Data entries
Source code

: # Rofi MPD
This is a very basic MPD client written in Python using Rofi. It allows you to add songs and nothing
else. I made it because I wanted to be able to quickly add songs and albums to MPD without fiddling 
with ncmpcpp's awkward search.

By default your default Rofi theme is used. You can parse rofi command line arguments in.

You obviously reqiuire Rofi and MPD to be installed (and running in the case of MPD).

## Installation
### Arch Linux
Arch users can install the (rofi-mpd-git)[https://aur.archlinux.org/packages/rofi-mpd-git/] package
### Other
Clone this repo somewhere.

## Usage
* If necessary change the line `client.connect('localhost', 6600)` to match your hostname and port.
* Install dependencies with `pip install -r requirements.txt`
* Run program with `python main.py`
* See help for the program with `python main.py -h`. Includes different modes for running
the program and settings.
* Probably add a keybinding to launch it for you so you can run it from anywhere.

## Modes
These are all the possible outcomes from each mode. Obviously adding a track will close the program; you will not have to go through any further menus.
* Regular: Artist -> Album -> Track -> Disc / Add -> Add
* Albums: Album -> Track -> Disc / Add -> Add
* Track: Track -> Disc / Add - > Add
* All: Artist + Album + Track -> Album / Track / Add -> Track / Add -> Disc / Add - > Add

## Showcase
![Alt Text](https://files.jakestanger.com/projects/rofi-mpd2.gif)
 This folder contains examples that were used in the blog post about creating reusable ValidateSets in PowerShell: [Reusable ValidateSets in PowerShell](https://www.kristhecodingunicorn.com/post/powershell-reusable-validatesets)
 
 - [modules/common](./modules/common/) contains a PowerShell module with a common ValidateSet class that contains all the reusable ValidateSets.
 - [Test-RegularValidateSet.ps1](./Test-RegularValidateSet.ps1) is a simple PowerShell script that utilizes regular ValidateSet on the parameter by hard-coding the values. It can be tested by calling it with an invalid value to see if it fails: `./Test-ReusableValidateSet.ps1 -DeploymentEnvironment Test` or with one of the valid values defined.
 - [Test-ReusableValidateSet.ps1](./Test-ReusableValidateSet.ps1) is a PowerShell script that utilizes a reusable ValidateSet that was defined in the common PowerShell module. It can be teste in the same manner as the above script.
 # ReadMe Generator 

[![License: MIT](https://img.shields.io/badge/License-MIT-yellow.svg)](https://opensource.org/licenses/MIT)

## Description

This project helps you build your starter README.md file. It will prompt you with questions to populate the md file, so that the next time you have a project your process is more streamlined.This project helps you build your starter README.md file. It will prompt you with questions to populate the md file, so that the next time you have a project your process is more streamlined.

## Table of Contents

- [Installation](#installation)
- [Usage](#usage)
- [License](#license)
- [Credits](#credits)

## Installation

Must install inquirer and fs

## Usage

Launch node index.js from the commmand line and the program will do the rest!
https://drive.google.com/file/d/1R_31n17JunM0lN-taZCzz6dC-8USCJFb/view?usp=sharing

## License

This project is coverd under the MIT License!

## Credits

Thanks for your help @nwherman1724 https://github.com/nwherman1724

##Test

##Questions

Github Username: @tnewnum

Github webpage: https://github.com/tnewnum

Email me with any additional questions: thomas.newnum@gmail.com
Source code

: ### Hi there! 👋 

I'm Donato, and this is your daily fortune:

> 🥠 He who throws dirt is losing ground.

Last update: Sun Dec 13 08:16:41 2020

## Work order
All lines above in which the word "Disc" occurs should be identified and copied.

## Output below
* Regular: Artist -> Album -> Track -> Disc / Add -> Add
* Albums: Album -> Track -> Disc / Add -> Add
* Track: Track -> Disc / Add - > Add
* All: Artist + Album + Track -> Album / Track / Add -> Track / Add -> Disc / Add - > Add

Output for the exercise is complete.